Items from a dataset
▼▼▼
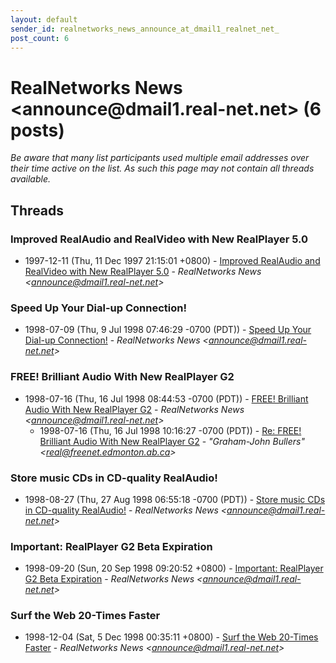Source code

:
 ```yaml
---
layout: default
sender_id: realnetworks_news_announce_at_dmail1_realnet_net_
post_count: 6
---
```


# RealNetworks News <announce<span>@</span>dmail1.real-net.net> (6 posts)

_Be aware that many list participants used multiple email addresses over their time active on the list. As such this page may not contain all threads available._

## Threads

### Improved RealAudio and RealVideo with New RealPlayer 5.0
+ 1997-12-11 (Thu, 11 Dec 1997 21:15:01 +0800) - [Improved RealAudio and RealVideo with New RealPlayer 5.0](/archive/1997/12/073badfa29f905dca0a72255b061d27a78044f1e41a3fda42166535c332942b4) - _RealNetworks News \<announce@dmail1.real-net.net\>_

### Speed Up Your Dial-up Connection!
+ 1998-07-09 (Thu, 9 Jul 1998 07:46:29 -0700 (PDT)) - [Speed Up Your Dial-up Connection!](/archive/1998/07/f570086c0959f42f7fe87ffc28c53c998259e5b5e51f259410f9e21bfad72262) - _RealNetworks News \<announce@dmail1.real-net.net\>_

### FREE! Brilliant Audio With New RealPlayer G2
+ 1998-07-16 (Thu, 16 Jul 1998 08:44:53 -0700 (PDT)) - [FREE! Brilliant Audio With New RealPlayer G2](/archive/1998/07/2a2fa9d5d4f5b8934f6991632bfeeacadecc79c82d310899e21c4659587dcf12) - _RealNetworks News \<announce@dmail1.real-net.net\>_
  + 1998-07-16 (Thu, 16 Jul 1998 10:16:27 -0700 (PDT)) - [Re: FREE! Brilliant Audio With New RealPlayer G2](/archive/1998/07/fc8f536aeebd80b3ab2b76936b043c943b803a063b51cd1a4a80a3f27ee73230) - _"Graham-John Bullers" \<real@freenet.edmonton.ab.ca\>_

### Store music CDs in CD-quality RealAudio!
+ 1998-08-27 (Thu, 27 Aug 1998 06:55:18 -0700 (PDT)) - [Store music CDs in CD-quality RealAudio!](/archive/1998/08/ba6af1af51affdb63b9a0cbfc1c684340d3a9332742f8b13b7dae6ebf791621e) - _RealNetworks News \<announce@dmail1.real-net.net\>_

### Important: RealPlayer G2 Beta Expiration
+ 1998-09-20 (Sun, 20 Sep 1998 09:20:52 +0800) - [Important: RealPlayer G2 Beta Expiration](/archive/1998/09/b00c70bbd0bf74c47afd78e87527608ce852130574eb72ec892b7098af634674) - _RealNetworks News \<announce@dmail1.real-net.net\>_

### Surf the Web 20-Times Faster
+ 1998-12-04 (Sat, 5 Dec 1998 00:35:11 +0800) - [Surf the Web 20-Times Faster](/archive/1998/12/337b3b8b0049261a8d7b613d4d699af698150d6a2d724fe7ac4b56f03577f2ae) - _RealNetworks News \<announce@dmail1.real-net.net\>_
▲▲▲
* AIM OF THE EXERCISE:
A faithful, word-for-word version of the records above is needed, with no images in it.

* ANSWER FOR THE TASK:
Source code

:
 ```yaml
---
layout: default
sender_id: realnetworks_news_announce_at_dmail1_realnet_net_
post_count: 6
---
```


# RealNetworks News <announce<span>@</span>dmail1.real-net.net> (6 posts)

_Be aware that many list participants used multiple email addresses over their time active on the list. As such this page may not contain all threads available._

## Threads

### Improved RealAudio and RealVideo with New RealPlayer 5.0
+ 1997-12-11 (Thu, 11 Dec 1997 21:15:01 +0800) - [Improved RealAudio and RealVideo with New RealPlayer 5.0](/archive/1997/12/073badfa29f905dca0a72255b061d27a78044f1e41a3fda42166535c332942b4) - _RealNetworks News \<announce@dmail1.real-net.net\>_

### Speed Up Your Dial-up Connection!
+ 1998-07-09 (Thu, 9 Jul 1998 07:46:29 -0700 (PDT)) - [Speed Up Your Dial-up Connection!](/archive/1998/07/f570086c0959f42f7fe87ffc28c53c998259e5b5e51f259410f9e21bfad72262) - _RealNetworks News \<announce@dmail1.real-net.net\>_

### FREE! Brilliant Audio With New RealPlayer G2
+ 1998-07-16 (Thu, 16 Jul 1998 08:44:53 -0700 (PDT)) - [FREE! Brilliant Audio With New RealPlayer G2](/archive/1998/07/2a2fa9d5d4f5b8934f6991632bfeeacadecc79c82d310899e21c4659587dcf12) - _RealNetworks News \<announce@dmail1.real-net.net\>_
  + 1998-07-16 (Thu, 16 Jul 1998 10:16:27 -0700 (PDT)) - [Re: FREE! Brilliant Audio With New RealPlayer G2](/archive/1998/07/fc8f536aeebd80b3ab2b76936b043c943b803a063b51cd1a4a80a3f27ee73230) - _"Graham-John Bullers" \<real@freenet.edmonton.ab.ca\>_

### Store music CDs in CD-quality RealAudio!
+ 1998-08-27 (Thu, 27 Aug 1998 06:55:18 -0700 (PDT)) - [Store music CDs in CD-quality RealAudio!](/archive/1998/08/ba6af1af51affdb63b9a0cbfc1c684340d3a9332742f8b13b7dae6ebf791621e) - _RealNetworks News \<announce@dmail1.real-net.net\>_

### Important: RealPlayer G2 Beta Expiration
+ 1998-09-20 (Sun, 20 Sep 1998 09:20:52 +0800) - [Important: RealPlayer G2 Beta Expiration](/archive/1998/09/b00c70bbd0bf74c47afd78e87527608ce852130574eb72ec892b7098af634674) - _RealNetworks News \<announce@dmail1.real-net.net\>_

### Surf the Web 20-Times Faster
+ 1998-12-04 (Sat, 5 Dec 1998 00:35:11 +0800) - [Surf the Web 20-Times Faster](/archive/1998/12/337b3b8b0049261a8d7b613d4d699af698150d6a2d724fe7ac4b56f03577f2ae) - _RealNetworks News \<announce@dmail1.real-net.net\>_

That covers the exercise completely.